The sandbar at Fort Bottom is long and wide, its lower end bordered by a little inlet and a low bank mounted by a trail.  There’s an overhang topped by willows rather than the hostile tamarisk, providing shade for a siesta after lunch and a swim. I weave a garland of twigs to substitute for the adequate hat I neglected to pack.


(Allan Best photo)

A short hike late in the day leads to “Outlaw Cabin,” located in the middle of a plateau 200 feet or so above the river which curves behind it.


Built in the early 1900’s with a hand axe out of cottonwood logs, and graced with a fireplace chimney of sandstone slabs, it’s the only human habitation we’ve seen in four days.  In addition to its ability to survive here unprotected and uninhabited for more than 100 years, one is struck by the crude beauty of its proportions, materials and setting.
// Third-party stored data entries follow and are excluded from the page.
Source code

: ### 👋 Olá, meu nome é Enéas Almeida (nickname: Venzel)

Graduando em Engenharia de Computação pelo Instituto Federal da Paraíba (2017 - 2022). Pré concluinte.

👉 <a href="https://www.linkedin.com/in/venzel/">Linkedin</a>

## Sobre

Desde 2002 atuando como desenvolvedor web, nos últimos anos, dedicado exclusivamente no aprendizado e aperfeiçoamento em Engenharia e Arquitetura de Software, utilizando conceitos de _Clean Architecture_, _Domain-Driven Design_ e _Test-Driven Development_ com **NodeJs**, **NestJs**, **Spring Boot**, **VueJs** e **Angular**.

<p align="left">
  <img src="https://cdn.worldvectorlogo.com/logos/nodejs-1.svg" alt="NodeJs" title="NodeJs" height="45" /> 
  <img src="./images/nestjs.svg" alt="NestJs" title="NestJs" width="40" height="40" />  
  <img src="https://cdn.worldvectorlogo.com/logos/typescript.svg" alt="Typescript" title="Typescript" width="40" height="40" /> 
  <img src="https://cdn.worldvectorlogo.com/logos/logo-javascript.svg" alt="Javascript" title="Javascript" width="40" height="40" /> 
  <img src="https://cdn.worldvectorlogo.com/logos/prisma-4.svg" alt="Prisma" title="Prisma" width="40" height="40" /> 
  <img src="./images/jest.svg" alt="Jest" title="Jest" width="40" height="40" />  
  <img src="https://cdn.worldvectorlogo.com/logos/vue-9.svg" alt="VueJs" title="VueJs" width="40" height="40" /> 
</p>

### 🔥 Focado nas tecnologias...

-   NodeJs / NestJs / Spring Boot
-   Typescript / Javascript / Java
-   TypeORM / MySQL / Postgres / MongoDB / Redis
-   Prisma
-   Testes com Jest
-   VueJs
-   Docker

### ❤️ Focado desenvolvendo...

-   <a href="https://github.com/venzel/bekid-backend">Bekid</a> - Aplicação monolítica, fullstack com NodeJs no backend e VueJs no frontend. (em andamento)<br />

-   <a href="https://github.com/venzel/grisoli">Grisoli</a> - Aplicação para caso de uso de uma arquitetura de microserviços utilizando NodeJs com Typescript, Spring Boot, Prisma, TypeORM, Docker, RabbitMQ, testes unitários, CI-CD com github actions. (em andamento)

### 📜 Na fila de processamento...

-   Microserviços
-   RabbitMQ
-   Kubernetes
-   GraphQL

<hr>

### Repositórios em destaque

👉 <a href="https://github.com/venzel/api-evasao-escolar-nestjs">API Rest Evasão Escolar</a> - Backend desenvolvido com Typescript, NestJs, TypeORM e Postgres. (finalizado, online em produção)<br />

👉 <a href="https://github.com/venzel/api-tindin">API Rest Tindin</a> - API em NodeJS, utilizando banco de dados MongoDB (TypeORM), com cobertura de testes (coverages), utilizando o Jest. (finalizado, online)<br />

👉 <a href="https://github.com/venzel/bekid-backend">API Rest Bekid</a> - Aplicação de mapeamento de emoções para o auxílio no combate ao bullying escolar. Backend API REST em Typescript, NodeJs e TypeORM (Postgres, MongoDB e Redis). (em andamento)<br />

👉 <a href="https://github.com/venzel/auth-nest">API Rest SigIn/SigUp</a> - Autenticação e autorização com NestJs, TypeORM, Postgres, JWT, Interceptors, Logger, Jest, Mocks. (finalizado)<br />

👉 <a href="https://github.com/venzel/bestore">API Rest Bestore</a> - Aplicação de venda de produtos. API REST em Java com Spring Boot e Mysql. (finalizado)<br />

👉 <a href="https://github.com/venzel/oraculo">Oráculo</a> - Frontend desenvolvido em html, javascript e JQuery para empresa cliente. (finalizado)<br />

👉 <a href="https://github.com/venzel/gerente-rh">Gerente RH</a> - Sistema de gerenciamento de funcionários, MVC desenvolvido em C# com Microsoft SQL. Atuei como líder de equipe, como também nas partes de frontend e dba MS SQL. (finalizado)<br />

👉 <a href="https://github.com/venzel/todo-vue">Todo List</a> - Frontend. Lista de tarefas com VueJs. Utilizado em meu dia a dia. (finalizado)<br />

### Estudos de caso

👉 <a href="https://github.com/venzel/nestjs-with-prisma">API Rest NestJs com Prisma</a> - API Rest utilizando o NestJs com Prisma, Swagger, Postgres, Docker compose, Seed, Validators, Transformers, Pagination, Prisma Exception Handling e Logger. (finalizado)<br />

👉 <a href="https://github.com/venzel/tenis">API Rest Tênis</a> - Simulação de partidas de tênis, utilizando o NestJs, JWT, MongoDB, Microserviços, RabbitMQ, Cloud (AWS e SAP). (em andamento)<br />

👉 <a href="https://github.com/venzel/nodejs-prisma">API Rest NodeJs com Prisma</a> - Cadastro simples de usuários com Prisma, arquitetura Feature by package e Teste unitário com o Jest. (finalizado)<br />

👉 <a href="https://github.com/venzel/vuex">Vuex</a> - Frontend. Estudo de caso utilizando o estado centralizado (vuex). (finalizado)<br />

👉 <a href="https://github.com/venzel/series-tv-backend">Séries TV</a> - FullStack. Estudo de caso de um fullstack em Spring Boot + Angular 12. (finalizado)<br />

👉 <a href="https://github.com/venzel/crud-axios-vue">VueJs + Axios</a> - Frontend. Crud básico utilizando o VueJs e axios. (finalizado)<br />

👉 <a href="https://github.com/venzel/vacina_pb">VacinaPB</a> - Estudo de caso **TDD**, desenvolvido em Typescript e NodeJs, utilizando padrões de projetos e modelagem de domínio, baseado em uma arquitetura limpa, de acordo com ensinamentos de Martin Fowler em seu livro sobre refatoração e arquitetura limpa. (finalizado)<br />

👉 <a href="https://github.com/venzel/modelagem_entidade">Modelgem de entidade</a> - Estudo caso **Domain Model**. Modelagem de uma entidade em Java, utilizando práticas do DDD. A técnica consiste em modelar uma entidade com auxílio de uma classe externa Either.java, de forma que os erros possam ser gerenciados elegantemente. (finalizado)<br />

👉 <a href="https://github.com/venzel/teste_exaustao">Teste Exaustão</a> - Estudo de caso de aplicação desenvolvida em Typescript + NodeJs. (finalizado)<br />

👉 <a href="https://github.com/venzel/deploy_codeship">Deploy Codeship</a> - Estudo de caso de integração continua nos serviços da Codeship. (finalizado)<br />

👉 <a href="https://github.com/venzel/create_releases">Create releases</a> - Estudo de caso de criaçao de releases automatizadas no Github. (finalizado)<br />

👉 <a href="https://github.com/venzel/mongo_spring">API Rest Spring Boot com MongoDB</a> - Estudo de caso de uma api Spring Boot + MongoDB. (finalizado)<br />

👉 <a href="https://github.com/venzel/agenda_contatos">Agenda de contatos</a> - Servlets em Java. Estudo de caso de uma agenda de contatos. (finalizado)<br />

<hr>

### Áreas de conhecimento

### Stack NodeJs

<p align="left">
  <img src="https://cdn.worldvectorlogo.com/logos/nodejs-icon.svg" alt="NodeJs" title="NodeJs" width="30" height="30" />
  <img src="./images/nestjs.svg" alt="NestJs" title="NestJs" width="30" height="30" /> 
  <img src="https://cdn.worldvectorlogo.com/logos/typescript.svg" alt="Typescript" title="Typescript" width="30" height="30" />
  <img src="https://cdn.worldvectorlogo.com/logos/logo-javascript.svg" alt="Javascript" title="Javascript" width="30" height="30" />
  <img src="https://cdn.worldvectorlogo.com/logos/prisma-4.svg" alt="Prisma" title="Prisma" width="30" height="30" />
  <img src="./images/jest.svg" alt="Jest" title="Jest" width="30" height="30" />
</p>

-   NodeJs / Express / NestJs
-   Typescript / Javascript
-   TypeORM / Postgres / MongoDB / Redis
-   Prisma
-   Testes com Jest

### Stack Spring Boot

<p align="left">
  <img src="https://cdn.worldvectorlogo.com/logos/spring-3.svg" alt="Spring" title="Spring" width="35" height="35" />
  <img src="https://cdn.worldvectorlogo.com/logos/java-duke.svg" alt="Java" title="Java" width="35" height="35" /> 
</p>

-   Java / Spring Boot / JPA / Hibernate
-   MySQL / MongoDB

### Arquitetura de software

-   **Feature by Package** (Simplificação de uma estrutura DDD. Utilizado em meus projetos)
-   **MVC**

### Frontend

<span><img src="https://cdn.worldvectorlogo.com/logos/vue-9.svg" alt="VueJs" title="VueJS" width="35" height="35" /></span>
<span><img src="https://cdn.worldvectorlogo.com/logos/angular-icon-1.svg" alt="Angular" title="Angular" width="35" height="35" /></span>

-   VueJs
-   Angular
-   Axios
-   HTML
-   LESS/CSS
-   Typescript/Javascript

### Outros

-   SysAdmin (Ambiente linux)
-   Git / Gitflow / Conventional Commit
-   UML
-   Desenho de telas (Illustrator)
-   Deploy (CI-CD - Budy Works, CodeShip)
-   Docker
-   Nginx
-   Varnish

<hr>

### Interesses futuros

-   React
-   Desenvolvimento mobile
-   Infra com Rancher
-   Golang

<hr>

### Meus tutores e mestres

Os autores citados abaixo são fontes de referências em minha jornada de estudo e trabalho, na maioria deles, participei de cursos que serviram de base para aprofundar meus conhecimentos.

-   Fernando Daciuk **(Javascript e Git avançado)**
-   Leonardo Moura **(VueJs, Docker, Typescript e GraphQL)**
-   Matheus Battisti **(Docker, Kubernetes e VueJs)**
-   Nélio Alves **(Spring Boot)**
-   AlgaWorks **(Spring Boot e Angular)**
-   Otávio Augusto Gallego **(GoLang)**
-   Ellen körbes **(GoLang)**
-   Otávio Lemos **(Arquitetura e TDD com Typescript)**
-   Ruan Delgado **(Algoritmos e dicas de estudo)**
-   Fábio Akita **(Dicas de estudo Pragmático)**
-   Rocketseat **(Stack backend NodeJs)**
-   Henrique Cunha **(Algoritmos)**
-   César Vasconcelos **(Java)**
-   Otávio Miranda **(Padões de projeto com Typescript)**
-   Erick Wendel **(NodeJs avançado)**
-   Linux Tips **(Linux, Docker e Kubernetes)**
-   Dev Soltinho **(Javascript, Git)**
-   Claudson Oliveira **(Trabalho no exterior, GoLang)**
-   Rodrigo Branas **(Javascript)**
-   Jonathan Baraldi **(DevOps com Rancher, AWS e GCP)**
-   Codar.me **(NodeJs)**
It’s reminiscent of the old prospector’s cabins we found in the woods along the Teslin river in the Yukon and dates from the same period.  The guidebook reports that some inhabitants of this area left for the Klondike to continue their search for gold.

Dinner tonight is pasta—glutenous and gluten-free—marinara sauce, and cheese.  At the campfire, Steven reads from Edward Abbey’s book, Down the River, his 1980 account of a trip on the Green River from Mineral Bottom through Cataract Canyon on the Colorado.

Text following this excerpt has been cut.